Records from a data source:
========================================
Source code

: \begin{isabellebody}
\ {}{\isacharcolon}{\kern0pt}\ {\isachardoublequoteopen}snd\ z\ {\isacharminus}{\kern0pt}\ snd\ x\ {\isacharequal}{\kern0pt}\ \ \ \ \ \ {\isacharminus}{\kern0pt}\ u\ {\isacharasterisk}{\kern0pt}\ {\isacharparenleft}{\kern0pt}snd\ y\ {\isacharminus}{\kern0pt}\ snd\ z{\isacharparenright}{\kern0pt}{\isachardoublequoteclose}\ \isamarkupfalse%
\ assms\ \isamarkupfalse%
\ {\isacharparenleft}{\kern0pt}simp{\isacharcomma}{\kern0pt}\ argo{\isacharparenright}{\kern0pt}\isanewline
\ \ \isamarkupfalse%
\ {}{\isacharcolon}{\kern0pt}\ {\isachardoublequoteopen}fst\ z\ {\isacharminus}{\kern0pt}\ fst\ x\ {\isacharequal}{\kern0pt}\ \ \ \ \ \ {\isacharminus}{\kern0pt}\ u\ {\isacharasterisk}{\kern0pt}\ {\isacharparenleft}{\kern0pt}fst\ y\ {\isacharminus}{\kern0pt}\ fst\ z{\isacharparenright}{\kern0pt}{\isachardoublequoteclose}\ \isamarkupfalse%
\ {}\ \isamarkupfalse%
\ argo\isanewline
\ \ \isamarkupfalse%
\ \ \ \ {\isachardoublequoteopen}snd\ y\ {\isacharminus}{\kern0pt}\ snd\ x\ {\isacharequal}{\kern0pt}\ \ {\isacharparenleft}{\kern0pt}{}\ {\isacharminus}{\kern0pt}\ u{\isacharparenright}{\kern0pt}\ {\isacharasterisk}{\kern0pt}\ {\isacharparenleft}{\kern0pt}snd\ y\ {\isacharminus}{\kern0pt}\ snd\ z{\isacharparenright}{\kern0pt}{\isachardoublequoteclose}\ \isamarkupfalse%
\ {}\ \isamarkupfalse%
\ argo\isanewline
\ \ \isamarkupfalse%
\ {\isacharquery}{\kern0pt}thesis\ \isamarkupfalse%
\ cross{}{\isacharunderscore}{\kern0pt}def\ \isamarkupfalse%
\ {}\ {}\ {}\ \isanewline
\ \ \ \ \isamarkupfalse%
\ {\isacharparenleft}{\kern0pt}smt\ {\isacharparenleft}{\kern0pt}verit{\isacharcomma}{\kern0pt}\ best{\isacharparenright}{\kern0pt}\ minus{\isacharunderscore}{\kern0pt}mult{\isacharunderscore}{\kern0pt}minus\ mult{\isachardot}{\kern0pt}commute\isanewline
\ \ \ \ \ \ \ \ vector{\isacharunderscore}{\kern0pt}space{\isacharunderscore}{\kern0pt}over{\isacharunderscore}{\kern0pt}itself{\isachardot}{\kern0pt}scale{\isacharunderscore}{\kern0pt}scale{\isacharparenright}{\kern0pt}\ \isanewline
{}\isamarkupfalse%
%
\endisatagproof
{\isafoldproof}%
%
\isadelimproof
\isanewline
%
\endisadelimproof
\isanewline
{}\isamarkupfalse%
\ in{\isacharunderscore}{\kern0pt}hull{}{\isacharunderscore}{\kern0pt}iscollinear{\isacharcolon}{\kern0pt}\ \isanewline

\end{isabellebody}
========================================
* [WHAT TO PRODUCE] Write out each line of the data that holds the string "isabellebody".

* [FINAL ANSWER]
: \begin{isabellebody}
\end{isabellebody}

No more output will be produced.